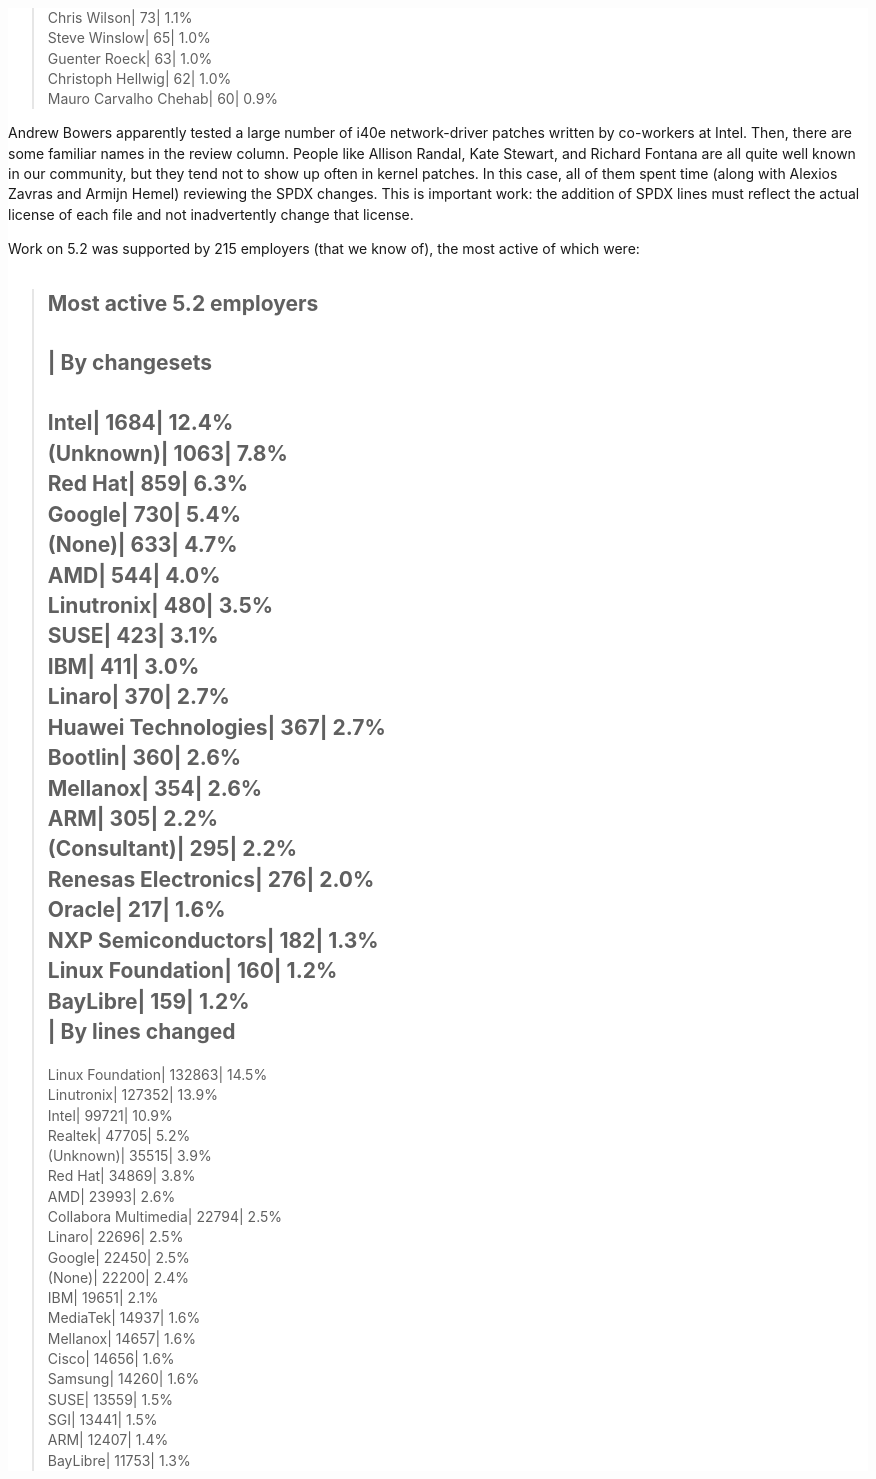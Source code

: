 > Chris Wilson| 73| 1.1%  
> Steve Winslow| 65| 1.0%  
> Guenter Roeck| 63| 1.0%  
> Christoph Hellwig| 62| 1.0%  
> Mauro Carvalho Chehab| 60| 0.9%  
  
Andrew Bowers apparently tested a large number of i40e network-driver patches written by co-workers at Intel. Then, there are some familiar names in the review column. People like Allison Randal, Kate Stewart, and Richard Fontana are all quite well known in our community, but they tend not to show up often in kernel patches. In this case, all of them spent time (along with Alexios Zavras and Armijn Hemel) reviewing the SPDX changes. This is important work: the addition of SPDX lines must reflect the actual license of each file and not inadvertently change that license. 

Work on 5.2 was supported by 215 employers (that we know of), the most active of which were: 

> Most active 5.2 employers  
> ---  
> | By changesets  
> ---  
> Intel| 1684| 12.4%  
> (Unknown)| 1063| 7.8%  
> Red Hat| 859| 6.3%  
> Google| 730| 5.4%  
> (None)| 633| 4.7%  
> AMD| 544| 4.0%  
> Linutronix| 480| 3.5%  
> SUSE| 423| 3.1%  
> IBM| 411| 3.0%  
> Linaro| 370| 2.7%  
> Huawei Technologies| 367| 2.7%  
> Bootlin| 360| 2.6%  
> Mellanox| 354| 2.6%  
> ARM| 305| 2.2%  
> (Consultant)| 295| 2.2%  
> Renesas Electronics| 276| 2.0%  
> Oracle| 217| 1.6%  
> NXP Semiconductors| 182| 1.3%  
> Linux Foundation| 160| 1.2%  
> BayLibre| 159| 1.2%  
> | By lines changed  
> ---  
> Linux Foundation| 132863| 14.5%  
> Linutronix| 127352| 13.9%  
> Intel| 99721| 10.9%  
> Realtek| 47705| 5.2%  
> (Unknown)| 35515| 3.9%  
> Red Hat| 34869| 3.8%  
> AMD| 23993| 2.6%  
> Collabora Multimedia| 22794| 2.5%  
> Linaro| 22696| 2.5%  
> Google| 22450| 2.5%  
> (None)| 22200| 2.4%  
> IBM| 19651| 2.1%  
> MediaTek| 14937| 1.6%  
> Mellanox| 14657| 1.6%  
> Cisco| 14656| 1.6%  
> Samsung| 14260| 1.6%  
> SUSE| 13559| 1.5%  
> SGI| 13441| 1.5%  
> ARM| 12407| 1.4%  
> BayLibre| 11753| 1.3%  
  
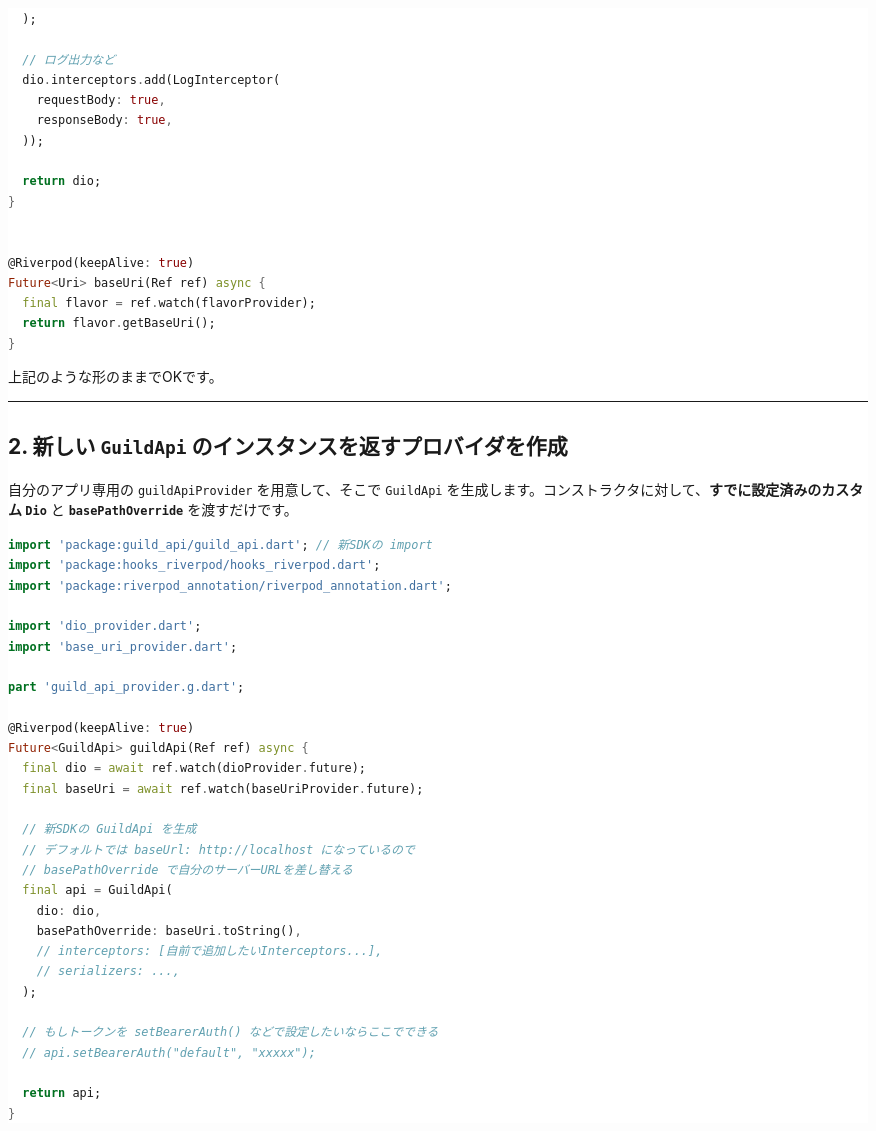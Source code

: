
 ```dart
  );

  // ログ出力など
  dio.interceptors.add(LogInterceptor(
    requestBody: true,
    responseBody: true,
  ));

  return dio;
}


@Riverpod(keepAlive: true)
Future<Uri> baseUri(Ref ref) async {
  final flavor = ref.watch(flavorProvider);
  return flavor.getBaseUri();
}
```

上記のような形のままでOKです。

---

## 2. 新しい `GuildApi` のインスタンスを返すプロバイダを作成

自分のアプリ専用の `guildApiProvider` を用意して、そこで `GuildApi` を生成します。コンストラクタに対して、**すでに設定済みのカスタム `Dio`** と **`basePathOverride`** を渡すだけです。

```dart
import 'package:guild_api/guild_api.dart'; // 新SDKの import
import 'package:hooks_riverpod/hooks_riverpod.dart';
import 'package:riverpod_annotation/riverpod_annotation.dart';

import 'dio_provider.dart';
import 'base_uri_provider.dart';

part 'guild_api_provider.g.dart';

@Riverpod(keepAlive: true)
Future<GuildApi> guildApi(Ref ref) async {
  final dio = await ref.watch(dioProvider.future);
  final baseUri = await ref.watch(baseUriProvider.future);

  // 新SDKの GuildApi を生成
  // デフォルトでは baseUrl: http://localhost になっているので
  // basePathOverride で自分のサーバーURLを差し替える
  final api = GuildApi(
    dio: dio,
    basePathOverride: baseUri.toString(),
    // interceptors: [自前で追加したいInterceptors...],
    // serializers: ...,
  );

  // もしトークンを setBearerAuth() などで設定したいならここでできる
  // api.setBearerAuth("default", "xxxxx");

  return api;
}
```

○ ○ ○ ○ ○ ○ ○

■ **Exercise prompt**
The lines to copy are those in the records above containing the word "await".

■ **Exercise result**
  final dio = await ref.watch(dioProvider.future);
  final baseUri = await ref.watch(baseUriProvider.future);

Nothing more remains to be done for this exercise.